What about the next level up? I think about what’s happened over the past few months, and I think Australian products, particularly in food, are going to continue to command a premium and are well sought after. Examples that spring to mind, like a2 Milk (ASX: A2M). Do you look at playing at that next level up? I mean, there’s things like Freedom Food (ASX: FNP) and Bega (ASX: BGA), a2, some of the formula producers. Have you thought about extending that idea the next level up?

Oscar Oberg

Definitely. I mean, a2 Milk has been one of our larger positions, or probably the largest position in the portfolio for at least the last six months. Fabulous company, management has done a fantastic job. I think you see the benefit of how they’ve marketed the product in China through this period and how popular the product is and it’s effectively an essential product. To answer your question, definitely, products and food security, particularly through the COVID-19 pandemic is incredibly important. It’s definitely a theme we’re playing in through the portfolio.

James Marlay

Are there some companies that have really surprised you? There’s some, Xero, pretty-high qualities, but are there a couple of lesser known companies that have really surprised you with how resilient they’ve been?

Oscar Oberg

Definitely. Going through the crisis, we go through the various iterations, I remember early on we were like, “KFC restaurants, they’ll be fine, so we’ll buy more Collins Foods” (ASX: CKF) and then three days later all restaurants were closed in Europe and you saw the share price fall.

One stock I’m incredibly surprised at how resilient it’s been has been Appen in the technology sector. These guys are focused on artificial intelligence and machine learning. They’re highly dependent on effectively the large tech companies to deploy research and development budgets to them.
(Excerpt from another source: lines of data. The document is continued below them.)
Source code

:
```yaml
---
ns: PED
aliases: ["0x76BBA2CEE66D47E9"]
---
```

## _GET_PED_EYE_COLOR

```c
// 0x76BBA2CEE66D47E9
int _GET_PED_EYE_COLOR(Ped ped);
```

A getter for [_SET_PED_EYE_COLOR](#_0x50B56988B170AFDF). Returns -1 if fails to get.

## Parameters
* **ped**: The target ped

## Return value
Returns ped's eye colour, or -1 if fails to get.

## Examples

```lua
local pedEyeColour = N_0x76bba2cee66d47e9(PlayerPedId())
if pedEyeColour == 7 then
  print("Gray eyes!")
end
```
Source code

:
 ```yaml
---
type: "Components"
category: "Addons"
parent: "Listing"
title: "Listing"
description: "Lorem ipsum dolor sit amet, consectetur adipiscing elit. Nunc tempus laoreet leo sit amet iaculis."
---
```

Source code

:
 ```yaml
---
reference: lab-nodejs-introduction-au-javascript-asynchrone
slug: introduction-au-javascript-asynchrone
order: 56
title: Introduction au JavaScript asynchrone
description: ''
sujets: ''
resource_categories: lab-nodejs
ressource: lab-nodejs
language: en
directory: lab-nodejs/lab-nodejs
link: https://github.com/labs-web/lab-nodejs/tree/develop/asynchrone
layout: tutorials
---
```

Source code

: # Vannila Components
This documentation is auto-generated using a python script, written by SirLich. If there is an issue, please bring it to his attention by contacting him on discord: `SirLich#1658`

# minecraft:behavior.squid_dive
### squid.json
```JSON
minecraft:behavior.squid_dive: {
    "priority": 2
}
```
You would think in a crisis such as this that they would pull back their budgets, but they haven’t.

They’ve kept spending through this period, which shows you the demand for artificial intelligence. That would be one stock, prior to COVID-19 I would have thought would be in a bit of trouble, but it seems like the company’s confirmed guidance, they’ve got the AGM coming up. I think they’ll probably be fine. That’s certainly one stock that has been incredibly resilient. I mean, a2 Milk is another one, and again, that just shows the strength of the brand through this period.

I’d also say the data centre providers, like a NEXTDC and Megaport, just that strong demand to outsource your infrastructure within the workplace is just continuing. They’re not seeing pricing pressure or anything like that, so I would say they’re the three or four stocks that I’ve been very surprised in terms of their resilience.

James Marlay

You’re not going to get a chance to meet face-to-face with investors on the roadshows. Got a quick message for some of your shareholders?

Oscar Oberg

It’s been an incredibly tough time for the team. I had a joke the other day with Matt and Jonny in the large-cap team that Sundays are the new Mondays, because we just get calls at ridiculous times on the weekend from investment bankers on deals and so forth!
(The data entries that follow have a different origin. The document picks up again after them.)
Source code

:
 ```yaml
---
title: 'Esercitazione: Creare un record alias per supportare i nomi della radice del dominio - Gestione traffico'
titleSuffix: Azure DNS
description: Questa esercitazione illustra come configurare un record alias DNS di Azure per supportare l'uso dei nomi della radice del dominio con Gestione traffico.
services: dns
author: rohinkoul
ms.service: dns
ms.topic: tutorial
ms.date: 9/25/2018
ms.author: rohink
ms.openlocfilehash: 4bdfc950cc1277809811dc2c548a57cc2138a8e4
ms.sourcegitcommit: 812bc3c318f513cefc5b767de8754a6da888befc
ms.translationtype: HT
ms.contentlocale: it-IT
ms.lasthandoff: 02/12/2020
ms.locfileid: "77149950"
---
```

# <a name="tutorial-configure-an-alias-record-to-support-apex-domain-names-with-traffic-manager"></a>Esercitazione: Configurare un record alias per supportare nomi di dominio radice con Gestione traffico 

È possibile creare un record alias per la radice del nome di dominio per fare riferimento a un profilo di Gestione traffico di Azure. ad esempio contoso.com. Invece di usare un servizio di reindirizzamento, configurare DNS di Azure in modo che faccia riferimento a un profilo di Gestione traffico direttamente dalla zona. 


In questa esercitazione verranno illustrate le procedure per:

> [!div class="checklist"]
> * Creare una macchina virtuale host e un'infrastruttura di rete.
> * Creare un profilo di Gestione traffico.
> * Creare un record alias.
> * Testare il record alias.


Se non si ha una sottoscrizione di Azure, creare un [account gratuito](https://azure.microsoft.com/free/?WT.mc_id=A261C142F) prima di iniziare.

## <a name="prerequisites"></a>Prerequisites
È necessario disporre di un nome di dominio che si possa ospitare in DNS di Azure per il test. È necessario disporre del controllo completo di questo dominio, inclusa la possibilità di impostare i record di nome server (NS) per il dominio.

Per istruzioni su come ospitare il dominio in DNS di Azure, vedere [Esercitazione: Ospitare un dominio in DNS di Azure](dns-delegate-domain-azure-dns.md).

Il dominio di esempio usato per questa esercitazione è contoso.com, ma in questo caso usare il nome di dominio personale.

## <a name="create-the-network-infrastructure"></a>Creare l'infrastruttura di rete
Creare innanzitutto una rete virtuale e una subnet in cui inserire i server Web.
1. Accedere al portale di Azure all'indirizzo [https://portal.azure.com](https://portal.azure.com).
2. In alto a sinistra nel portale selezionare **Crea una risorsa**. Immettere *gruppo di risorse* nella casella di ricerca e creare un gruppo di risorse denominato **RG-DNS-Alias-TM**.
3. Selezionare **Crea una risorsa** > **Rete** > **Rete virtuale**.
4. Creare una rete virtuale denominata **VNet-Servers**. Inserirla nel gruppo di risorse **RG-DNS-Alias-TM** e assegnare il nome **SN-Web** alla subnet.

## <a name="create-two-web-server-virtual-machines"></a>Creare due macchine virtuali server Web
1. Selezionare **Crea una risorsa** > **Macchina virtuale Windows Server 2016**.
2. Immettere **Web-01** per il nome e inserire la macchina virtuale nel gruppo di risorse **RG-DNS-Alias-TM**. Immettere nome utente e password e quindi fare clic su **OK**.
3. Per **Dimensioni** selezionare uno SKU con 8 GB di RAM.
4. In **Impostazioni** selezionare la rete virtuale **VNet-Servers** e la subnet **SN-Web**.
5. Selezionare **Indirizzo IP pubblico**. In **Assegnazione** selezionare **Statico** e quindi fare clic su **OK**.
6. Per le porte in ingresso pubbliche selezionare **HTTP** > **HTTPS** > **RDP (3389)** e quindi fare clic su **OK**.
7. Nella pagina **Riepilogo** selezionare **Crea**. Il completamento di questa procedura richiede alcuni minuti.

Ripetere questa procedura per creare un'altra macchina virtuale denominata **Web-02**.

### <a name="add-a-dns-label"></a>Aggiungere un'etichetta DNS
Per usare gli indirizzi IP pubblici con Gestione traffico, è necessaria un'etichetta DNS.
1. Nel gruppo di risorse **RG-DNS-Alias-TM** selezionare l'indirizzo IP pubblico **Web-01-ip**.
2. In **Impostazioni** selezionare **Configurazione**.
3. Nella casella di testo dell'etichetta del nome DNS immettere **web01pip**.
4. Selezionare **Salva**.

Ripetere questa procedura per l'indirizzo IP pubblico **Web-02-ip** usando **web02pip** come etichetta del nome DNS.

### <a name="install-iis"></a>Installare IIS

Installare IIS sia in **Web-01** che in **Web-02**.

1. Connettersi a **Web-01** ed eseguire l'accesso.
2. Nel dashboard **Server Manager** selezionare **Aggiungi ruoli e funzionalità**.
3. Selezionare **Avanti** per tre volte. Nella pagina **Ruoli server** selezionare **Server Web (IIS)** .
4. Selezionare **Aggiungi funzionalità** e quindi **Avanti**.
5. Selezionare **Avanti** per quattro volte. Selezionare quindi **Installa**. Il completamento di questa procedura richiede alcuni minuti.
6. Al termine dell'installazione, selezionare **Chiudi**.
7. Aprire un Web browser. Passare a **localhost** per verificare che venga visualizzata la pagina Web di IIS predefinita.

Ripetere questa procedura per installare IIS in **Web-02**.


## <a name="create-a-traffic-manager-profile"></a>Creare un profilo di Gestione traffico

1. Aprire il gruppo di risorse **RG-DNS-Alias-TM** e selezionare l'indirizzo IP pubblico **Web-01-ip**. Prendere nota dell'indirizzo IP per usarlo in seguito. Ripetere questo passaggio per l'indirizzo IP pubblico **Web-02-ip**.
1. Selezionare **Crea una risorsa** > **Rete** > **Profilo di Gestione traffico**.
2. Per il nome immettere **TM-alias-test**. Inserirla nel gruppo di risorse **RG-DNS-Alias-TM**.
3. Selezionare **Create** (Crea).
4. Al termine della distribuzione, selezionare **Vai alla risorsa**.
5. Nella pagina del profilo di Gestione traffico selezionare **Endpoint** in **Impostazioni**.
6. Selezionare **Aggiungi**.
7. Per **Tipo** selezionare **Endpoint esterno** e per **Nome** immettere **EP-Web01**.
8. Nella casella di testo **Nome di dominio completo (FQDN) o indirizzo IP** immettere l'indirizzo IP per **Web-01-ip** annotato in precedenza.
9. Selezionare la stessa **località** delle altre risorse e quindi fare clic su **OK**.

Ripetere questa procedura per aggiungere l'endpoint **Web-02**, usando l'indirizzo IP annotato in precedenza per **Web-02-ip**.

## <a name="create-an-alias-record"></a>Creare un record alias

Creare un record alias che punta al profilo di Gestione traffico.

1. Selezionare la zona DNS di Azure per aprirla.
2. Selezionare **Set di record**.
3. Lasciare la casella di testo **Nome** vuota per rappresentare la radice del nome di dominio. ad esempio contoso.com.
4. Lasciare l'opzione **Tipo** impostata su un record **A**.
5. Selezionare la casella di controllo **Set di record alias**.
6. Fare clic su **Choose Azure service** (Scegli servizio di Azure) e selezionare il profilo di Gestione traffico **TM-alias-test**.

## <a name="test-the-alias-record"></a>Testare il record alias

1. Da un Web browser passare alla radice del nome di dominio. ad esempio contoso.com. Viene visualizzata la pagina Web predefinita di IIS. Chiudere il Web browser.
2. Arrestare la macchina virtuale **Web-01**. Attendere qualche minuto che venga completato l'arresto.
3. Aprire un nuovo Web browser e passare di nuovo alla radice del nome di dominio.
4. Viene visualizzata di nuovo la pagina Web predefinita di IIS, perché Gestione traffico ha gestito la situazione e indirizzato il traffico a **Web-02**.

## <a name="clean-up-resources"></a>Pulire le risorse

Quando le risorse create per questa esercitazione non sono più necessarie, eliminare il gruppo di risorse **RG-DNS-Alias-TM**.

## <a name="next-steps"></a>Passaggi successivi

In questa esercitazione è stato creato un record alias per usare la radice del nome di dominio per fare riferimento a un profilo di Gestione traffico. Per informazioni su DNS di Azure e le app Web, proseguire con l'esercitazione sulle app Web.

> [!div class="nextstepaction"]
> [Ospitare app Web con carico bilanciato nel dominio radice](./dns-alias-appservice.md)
We’re functioning really well. It was really hard in the first weeks. I won’t deny that. It was hard communicating, it was hard to know what the market was doing, stocks were moving all around the place. I think we’ve come through this period, the wider team has communicated very well, and from a WAM Capital perspective, we’ve done very well.
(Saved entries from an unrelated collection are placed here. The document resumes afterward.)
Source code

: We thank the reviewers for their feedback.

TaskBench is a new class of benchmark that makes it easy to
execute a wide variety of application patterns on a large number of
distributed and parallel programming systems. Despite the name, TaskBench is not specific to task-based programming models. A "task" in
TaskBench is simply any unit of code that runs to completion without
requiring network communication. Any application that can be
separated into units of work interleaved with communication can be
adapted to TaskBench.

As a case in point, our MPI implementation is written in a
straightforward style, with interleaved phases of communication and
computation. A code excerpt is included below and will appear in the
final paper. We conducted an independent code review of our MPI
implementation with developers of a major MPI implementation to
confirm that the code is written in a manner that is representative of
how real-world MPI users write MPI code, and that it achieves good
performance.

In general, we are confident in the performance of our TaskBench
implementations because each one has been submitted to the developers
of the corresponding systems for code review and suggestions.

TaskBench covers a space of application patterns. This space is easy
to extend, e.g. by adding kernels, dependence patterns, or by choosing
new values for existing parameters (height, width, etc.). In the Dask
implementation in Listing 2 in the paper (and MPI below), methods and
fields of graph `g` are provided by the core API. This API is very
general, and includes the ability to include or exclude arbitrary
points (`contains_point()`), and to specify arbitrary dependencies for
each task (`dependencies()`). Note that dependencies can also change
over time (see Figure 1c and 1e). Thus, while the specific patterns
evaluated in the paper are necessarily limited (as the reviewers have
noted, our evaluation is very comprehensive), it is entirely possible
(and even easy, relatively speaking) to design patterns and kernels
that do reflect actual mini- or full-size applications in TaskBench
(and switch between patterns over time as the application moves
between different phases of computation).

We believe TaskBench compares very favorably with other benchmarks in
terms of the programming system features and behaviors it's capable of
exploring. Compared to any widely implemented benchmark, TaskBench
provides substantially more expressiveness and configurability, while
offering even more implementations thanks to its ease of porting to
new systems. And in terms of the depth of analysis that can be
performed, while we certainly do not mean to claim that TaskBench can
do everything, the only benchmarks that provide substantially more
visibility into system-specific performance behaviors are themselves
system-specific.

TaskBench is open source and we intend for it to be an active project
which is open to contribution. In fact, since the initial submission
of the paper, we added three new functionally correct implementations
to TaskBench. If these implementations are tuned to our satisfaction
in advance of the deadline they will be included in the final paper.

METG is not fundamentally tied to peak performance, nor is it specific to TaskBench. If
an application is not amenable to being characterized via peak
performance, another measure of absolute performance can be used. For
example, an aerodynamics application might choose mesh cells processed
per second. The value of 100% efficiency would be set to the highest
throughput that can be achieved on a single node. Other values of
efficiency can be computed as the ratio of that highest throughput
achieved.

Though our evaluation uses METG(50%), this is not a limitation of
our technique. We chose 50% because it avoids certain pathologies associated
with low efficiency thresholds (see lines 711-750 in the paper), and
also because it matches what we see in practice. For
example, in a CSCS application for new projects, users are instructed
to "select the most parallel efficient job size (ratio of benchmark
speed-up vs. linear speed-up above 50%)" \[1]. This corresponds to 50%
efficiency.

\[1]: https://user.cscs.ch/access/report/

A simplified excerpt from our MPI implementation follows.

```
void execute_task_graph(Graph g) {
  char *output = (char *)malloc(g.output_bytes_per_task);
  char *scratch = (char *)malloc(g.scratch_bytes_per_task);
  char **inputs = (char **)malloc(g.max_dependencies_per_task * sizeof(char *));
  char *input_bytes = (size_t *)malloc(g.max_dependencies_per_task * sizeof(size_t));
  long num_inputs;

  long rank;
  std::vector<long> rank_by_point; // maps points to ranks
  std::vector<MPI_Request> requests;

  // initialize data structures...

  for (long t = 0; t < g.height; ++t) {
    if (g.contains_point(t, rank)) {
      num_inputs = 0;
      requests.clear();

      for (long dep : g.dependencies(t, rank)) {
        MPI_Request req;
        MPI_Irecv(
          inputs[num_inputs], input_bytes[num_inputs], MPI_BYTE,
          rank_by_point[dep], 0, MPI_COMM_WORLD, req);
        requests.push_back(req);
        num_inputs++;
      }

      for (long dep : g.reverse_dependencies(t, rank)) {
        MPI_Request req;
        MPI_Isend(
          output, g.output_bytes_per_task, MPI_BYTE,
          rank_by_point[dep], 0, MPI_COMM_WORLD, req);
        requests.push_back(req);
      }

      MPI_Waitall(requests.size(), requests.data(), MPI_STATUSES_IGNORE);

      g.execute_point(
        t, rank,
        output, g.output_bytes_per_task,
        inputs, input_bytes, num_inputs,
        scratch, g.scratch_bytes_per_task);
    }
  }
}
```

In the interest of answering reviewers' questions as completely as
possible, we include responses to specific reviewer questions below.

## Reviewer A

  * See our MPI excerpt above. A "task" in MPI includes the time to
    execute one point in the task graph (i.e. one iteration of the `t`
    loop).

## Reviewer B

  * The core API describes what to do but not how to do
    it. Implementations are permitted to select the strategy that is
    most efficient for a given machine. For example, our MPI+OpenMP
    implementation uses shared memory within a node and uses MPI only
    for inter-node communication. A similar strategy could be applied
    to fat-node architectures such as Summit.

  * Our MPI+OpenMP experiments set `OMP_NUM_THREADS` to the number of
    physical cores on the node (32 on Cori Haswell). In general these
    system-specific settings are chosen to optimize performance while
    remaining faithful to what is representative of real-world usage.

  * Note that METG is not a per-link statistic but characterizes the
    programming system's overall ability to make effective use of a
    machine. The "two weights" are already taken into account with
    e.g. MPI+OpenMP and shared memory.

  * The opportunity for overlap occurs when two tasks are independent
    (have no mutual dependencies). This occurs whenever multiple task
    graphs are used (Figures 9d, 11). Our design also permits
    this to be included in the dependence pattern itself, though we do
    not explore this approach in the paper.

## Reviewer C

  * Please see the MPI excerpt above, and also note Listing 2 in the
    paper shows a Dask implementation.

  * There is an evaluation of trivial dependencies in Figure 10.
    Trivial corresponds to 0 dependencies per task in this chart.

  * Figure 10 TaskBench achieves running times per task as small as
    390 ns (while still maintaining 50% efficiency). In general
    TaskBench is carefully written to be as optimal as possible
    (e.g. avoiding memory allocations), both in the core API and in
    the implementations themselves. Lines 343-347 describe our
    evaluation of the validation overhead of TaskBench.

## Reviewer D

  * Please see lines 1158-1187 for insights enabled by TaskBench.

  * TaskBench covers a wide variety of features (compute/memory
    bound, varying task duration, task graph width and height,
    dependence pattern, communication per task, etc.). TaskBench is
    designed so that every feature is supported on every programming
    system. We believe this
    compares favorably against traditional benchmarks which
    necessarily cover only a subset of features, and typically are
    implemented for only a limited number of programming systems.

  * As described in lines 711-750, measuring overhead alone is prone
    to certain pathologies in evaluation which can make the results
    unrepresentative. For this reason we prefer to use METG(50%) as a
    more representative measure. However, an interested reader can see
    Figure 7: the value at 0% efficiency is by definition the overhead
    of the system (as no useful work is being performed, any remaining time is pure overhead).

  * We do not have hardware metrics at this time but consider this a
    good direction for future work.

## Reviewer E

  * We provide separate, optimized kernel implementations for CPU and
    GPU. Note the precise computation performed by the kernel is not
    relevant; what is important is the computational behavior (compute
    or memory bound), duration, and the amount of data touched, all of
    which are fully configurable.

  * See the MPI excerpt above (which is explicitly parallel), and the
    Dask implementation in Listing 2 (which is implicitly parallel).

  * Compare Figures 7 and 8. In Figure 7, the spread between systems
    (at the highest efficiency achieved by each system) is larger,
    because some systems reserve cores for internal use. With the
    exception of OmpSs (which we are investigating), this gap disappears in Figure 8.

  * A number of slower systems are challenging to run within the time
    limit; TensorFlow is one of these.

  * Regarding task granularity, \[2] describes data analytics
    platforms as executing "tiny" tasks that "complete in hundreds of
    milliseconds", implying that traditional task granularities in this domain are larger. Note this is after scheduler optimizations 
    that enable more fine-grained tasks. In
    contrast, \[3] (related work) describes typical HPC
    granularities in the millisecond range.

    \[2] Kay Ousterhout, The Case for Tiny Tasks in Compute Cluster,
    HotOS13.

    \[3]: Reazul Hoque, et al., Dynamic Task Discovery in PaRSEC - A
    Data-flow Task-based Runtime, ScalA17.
I think it’s going to be in for a wild ride, there’s no doubt about it, we will move around a lot. But in terms of how the team’s performing, couldn’t be happier. I’d say we just appreciate all the support from all the investors, getting all the feedback from the conference calls and the Q&A and even for this, in terms of the positive feedback is just fantastic and really appreciate all the support from all over 80,000 of you, basically. So, appreciate it.